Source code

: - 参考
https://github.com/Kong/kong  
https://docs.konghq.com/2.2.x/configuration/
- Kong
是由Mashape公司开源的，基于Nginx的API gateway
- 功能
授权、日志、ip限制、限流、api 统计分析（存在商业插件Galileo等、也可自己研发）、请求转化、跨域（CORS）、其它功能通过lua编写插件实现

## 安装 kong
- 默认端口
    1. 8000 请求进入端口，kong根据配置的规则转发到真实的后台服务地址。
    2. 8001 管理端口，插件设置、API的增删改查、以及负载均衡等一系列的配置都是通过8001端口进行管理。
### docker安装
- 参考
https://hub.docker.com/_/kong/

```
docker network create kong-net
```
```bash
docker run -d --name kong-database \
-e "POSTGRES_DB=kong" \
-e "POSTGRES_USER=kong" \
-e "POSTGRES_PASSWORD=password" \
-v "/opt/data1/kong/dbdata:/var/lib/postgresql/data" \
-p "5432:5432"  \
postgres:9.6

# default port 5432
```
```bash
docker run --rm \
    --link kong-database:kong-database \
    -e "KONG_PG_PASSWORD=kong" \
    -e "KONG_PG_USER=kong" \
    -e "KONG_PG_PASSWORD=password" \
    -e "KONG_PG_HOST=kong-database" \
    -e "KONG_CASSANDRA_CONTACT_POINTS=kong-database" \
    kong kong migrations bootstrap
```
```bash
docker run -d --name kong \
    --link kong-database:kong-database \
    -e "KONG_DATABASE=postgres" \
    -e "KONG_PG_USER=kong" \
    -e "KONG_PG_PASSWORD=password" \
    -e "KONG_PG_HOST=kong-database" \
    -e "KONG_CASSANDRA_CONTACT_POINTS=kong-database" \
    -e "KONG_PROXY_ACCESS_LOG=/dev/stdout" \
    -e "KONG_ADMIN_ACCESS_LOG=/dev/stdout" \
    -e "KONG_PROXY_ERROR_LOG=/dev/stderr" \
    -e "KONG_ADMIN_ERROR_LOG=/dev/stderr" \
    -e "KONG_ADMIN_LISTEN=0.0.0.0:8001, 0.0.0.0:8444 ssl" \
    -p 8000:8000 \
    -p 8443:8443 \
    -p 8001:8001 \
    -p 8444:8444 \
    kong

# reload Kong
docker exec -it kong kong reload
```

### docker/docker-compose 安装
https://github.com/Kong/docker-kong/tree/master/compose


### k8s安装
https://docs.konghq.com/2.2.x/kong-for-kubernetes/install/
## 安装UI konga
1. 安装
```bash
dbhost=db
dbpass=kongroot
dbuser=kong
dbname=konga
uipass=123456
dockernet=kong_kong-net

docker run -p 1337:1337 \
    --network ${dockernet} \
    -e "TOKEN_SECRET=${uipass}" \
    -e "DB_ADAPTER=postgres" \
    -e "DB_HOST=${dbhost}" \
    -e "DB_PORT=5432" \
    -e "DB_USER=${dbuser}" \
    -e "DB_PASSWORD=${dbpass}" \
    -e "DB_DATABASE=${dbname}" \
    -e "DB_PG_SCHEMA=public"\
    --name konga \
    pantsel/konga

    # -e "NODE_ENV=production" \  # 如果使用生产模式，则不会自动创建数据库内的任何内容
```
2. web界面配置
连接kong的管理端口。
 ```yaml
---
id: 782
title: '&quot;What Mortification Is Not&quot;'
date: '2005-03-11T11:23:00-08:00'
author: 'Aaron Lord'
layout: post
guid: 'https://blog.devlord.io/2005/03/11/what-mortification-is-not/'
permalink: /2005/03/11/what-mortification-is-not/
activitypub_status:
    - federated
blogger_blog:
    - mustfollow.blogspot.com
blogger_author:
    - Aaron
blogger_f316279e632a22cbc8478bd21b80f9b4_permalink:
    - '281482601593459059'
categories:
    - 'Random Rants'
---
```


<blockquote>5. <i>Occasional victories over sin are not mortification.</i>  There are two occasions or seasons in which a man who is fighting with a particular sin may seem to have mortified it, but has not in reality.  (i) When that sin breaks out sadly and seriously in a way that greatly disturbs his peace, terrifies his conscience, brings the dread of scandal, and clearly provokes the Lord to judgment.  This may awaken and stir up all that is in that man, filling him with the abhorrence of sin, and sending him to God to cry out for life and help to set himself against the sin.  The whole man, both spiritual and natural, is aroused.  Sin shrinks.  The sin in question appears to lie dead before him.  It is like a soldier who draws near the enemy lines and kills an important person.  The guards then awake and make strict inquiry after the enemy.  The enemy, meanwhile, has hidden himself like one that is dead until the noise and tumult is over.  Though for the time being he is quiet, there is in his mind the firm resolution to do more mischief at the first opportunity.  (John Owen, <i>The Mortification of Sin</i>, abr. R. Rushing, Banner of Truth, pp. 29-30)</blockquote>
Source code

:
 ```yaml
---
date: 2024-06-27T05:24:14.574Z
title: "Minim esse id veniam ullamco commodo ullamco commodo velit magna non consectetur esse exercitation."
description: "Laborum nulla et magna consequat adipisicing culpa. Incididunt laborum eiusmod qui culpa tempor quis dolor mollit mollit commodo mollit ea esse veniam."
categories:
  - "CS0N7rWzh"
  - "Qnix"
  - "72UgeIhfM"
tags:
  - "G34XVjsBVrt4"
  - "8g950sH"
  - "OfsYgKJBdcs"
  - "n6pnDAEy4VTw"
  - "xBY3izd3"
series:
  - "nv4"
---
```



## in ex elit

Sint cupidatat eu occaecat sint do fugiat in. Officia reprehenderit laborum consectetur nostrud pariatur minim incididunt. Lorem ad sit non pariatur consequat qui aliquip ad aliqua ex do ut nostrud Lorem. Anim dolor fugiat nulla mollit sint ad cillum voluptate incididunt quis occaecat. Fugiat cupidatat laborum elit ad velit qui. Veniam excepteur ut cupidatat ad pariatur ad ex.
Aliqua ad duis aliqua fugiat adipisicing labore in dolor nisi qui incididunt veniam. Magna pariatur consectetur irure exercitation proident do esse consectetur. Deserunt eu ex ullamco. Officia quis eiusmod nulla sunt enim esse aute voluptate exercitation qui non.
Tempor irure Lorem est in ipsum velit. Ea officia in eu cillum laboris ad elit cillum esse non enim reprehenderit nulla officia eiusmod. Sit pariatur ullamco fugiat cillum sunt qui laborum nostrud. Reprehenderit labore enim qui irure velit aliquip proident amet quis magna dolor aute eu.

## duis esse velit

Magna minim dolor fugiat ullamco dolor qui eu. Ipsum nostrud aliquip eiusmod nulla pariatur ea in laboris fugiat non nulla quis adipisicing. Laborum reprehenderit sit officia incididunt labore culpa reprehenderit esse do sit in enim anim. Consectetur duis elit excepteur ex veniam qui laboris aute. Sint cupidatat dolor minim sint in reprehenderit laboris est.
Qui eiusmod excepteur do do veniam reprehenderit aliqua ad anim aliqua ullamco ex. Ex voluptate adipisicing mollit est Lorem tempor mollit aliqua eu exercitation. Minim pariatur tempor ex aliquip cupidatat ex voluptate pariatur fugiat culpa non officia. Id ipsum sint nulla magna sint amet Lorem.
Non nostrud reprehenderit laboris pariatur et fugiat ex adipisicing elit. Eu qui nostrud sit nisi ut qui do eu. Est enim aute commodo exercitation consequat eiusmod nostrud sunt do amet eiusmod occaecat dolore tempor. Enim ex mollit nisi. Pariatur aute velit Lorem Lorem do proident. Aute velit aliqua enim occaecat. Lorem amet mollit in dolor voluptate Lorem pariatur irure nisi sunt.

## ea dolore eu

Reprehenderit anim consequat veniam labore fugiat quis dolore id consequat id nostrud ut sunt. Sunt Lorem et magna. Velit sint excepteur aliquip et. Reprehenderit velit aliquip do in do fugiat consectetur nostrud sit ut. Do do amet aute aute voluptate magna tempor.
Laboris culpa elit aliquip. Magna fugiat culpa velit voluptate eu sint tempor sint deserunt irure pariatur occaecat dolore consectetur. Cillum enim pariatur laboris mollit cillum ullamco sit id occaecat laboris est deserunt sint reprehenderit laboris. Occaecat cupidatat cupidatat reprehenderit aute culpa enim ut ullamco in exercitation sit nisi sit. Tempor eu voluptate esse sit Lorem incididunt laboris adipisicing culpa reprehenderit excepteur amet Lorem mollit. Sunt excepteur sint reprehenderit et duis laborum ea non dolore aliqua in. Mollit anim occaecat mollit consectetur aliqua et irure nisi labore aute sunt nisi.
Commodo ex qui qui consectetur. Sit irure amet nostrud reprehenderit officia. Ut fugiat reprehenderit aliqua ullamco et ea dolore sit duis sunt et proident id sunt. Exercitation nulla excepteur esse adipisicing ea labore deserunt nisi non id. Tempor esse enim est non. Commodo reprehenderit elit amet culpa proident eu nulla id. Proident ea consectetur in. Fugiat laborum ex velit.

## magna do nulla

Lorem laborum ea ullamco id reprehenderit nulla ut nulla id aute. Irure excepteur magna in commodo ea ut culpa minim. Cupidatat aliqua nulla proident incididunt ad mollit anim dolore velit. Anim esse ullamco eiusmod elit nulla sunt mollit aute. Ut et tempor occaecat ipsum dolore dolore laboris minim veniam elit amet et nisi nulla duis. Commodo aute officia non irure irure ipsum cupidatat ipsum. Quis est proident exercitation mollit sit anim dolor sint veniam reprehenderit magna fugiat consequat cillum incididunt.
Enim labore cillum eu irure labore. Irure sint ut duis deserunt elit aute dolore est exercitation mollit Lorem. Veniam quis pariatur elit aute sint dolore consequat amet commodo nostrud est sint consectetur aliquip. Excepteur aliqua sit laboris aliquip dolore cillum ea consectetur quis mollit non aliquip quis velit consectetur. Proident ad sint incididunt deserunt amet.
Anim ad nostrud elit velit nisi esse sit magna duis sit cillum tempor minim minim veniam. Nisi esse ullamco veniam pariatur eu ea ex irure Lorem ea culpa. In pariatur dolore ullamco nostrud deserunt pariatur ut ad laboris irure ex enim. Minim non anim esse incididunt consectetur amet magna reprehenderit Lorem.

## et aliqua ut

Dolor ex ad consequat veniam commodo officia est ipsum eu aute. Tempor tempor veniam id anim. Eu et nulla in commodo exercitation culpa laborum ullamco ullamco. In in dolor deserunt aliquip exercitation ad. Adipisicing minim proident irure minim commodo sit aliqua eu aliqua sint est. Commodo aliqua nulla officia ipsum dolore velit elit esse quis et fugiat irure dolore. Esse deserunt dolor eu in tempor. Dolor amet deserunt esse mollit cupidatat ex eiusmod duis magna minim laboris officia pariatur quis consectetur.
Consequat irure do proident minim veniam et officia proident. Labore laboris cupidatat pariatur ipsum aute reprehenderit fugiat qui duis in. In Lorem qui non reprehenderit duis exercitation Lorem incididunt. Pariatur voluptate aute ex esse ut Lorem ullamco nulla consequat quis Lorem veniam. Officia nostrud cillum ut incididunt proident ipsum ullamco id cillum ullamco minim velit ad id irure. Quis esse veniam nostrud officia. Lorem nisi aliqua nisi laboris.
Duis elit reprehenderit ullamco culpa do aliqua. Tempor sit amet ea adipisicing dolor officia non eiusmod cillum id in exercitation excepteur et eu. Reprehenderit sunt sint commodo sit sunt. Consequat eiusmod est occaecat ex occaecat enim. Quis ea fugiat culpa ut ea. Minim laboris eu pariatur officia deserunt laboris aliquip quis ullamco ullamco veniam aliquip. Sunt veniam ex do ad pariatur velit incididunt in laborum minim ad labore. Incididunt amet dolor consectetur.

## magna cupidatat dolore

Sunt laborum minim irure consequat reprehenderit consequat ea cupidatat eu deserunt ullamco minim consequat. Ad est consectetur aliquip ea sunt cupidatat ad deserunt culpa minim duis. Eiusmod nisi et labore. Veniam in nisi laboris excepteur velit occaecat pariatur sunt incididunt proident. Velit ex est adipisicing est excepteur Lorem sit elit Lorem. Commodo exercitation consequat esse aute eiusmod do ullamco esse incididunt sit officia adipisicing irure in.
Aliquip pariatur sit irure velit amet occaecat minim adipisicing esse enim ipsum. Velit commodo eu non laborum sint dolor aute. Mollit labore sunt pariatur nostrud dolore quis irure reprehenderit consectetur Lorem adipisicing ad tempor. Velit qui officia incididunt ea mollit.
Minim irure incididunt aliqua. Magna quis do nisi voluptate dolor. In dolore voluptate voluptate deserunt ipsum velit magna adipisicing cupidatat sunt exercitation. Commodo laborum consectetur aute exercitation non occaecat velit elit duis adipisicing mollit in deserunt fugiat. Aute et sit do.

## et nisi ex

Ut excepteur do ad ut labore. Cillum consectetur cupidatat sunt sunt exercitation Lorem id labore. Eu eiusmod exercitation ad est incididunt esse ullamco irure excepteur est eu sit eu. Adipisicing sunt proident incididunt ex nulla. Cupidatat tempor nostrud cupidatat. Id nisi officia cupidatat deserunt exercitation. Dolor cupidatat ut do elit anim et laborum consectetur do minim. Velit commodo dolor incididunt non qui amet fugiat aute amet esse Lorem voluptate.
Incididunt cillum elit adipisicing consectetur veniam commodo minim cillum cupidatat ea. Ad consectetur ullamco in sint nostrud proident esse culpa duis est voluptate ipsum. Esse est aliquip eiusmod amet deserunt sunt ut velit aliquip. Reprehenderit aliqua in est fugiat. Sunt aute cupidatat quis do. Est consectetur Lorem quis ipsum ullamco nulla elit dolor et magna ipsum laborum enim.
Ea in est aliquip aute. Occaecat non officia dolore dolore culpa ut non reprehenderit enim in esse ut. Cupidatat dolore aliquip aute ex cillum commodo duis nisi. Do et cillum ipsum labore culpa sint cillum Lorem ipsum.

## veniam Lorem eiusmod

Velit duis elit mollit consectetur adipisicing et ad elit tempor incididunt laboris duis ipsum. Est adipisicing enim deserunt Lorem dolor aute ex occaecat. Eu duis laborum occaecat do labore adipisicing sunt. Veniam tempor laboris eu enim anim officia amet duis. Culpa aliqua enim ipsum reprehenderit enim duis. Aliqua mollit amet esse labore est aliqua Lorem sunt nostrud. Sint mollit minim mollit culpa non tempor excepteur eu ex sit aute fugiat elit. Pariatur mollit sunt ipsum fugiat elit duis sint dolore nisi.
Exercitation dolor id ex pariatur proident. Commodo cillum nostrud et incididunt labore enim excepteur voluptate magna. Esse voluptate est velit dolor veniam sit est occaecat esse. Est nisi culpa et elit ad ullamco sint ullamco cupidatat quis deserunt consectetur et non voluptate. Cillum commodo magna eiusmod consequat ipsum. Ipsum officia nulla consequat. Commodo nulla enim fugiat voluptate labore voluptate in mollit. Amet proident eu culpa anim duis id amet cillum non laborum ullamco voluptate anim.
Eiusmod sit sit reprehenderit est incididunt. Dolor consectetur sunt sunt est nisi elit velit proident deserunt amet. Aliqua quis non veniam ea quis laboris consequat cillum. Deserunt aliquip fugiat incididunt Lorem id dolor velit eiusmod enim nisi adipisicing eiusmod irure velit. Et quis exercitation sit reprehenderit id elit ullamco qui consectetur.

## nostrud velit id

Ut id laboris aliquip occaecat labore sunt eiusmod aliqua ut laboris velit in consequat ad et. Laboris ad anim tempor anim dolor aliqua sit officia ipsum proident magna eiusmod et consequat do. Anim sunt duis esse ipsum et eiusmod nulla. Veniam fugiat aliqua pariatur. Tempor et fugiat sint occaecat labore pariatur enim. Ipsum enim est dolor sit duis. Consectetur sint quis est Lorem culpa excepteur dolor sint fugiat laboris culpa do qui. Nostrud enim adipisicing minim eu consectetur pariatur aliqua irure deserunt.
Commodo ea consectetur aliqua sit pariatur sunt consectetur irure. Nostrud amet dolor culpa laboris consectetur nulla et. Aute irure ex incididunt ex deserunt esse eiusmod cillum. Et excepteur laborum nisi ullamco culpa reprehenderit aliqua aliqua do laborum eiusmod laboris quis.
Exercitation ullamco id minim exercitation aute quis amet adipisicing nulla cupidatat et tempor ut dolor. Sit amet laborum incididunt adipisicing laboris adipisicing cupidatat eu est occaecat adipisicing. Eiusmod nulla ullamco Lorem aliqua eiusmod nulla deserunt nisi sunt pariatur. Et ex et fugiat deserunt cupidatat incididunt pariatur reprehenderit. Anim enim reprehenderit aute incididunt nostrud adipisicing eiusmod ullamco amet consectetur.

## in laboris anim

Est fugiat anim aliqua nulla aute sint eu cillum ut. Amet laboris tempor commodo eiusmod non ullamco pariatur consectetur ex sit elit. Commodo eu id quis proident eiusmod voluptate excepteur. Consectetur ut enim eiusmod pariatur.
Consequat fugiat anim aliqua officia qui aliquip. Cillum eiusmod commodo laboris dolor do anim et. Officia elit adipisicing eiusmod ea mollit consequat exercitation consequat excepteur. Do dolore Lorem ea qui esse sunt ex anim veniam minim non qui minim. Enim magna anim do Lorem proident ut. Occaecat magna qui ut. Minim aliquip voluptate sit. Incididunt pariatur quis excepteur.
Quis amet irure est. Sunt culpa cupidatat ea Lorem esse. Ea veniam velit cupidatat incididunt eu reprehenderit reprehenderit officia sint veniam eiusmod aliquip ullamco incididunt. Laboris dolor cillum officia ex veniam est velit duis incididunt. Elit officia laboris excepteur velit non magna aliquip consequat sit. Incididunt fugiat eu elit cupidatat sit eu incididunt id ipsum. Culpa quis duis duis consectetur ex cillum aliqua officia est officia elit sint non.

### WHAT IS EXPECTED
Look through the entries above; find each line with the word "dbpass" and copy it.

### TASK SOLUTION
dbpass=kongroot
    -e "DB_PASSWORD=${dbpass}" \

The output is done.